Aim of the task :: Which lines of the data contain the string "well"? Copy every one.

======== Working data ========

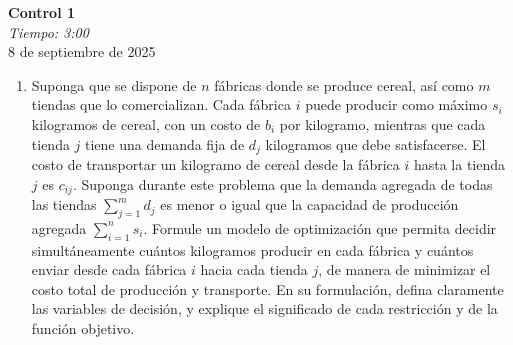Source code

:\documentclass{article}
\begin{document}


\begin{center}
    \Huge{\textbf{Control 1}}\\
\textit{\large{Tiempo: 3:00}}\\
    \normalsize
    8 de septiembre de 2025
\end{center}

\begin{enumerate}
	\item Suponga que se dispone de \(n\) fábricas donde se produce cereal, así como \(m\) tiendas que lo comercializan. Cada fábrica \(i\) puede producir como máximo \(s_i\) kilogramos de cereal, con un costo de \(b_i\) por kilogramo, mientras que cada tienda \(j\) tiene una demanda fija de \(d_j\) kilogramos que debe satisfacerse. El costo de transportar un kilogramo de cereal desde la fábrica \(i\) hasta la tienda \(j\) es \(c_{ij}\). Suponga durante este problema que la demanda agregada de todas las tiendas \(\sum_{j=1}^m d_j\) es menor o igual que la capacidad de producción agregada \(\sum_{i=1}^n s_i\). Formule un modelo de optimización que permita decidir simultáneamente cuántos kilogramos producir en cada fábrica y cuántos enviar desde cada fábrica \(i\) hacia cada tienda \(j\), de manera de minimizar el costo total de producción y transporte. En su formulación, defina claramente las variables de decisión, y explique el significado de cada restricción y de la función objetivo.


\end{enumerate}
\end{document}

========
======== Working data ========

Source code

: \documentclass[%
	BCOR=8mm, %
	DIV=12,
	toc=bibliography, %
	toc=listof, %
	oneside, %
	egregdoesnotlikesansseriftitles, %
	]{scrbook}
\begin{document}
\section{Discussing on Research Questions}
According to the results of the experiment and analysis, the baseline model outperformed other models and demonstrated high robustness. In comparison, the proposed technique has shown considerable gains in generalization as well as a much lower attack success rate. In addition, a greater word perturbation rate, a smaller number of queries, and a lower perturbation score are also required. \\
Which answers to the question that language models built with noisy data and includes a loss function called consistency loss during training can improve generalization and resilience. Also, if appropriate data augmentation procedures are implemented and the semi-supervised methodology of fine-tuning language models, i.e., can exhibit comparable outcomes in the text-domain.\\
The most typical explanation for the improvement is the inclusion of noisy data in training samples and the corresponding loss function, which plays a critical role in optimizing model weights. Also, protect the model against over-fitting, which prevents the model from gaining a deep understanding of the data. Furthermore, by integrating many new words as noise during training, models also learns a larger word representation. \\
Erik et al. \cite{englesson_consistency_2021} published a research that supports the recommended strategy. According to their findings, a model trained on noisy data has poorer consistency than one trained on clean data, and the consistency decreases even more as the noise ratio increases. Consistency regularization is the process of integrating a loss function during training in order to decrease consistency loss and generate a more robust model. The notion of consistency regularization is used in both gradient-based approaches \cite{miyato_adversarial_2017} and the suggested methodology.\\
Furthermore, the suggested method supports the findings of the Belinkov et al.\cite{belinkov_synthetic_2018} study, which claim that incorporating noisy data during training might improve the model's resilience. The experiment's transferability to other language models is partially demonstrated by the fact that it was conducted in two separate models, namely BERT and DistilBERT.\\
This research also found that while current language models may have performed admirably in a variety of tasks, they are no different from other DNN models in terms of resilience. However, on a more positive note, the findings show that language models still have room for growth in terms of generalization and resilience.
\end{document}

========
======== Working data ========

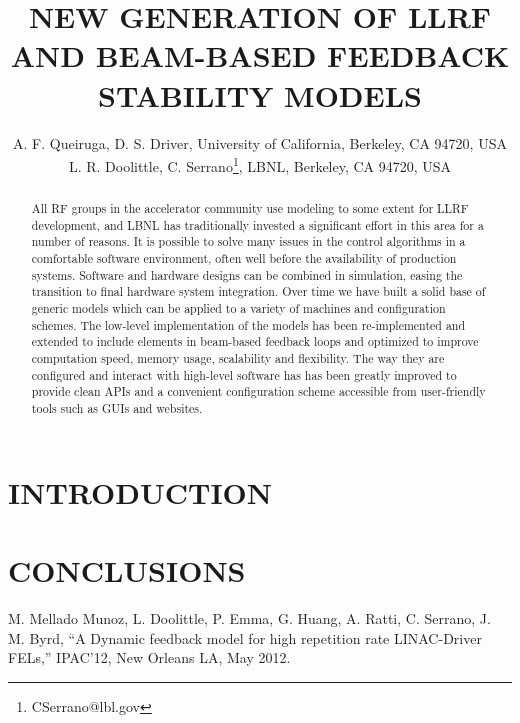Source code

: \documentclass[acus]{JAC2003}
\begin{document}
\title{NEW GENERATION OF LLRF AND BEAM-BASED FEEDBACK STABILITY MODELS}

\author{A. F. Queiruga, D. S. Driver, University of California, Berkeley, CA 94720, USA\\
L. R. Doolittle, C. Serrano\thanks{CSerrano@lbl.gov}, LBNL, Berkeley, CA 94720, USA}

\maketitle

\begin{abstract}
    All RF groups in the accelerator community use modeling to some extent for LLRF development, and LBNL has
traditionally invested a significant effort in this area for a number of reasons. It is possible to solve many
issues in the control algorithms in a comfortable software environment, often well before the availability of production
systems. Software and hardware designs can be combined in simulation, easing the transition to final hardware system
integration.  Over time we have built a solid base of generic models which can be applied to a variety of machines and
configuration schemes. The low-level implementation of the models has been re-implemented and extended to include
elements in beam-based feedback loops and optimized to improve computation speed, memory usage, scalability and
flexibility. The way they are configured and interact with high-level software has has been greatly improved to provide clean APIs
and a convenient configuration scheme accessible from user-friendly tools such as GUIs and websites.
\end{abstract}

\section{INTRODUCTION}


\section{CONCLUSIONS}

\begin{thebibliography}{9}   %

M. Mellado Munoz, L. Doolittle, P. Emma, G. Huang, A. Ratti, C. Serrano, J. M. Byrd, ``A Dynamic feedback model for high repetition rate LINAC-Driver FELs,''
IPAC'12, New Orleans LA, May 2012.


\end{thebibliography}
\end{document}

========

Your response ::
According to the results of the experiment and analysis, the baseline model outperformed other models and demonstrated high robustness. In comparison, the proposed technique has shown considerable gains in generalization as well as a much lower attack success rate. In addition, a greater word perturbation rate, a smaller number of queries, and a lower perturbation score are also required. \\
issues in the control algorithms in a comfortable software environment, often well before the availability of production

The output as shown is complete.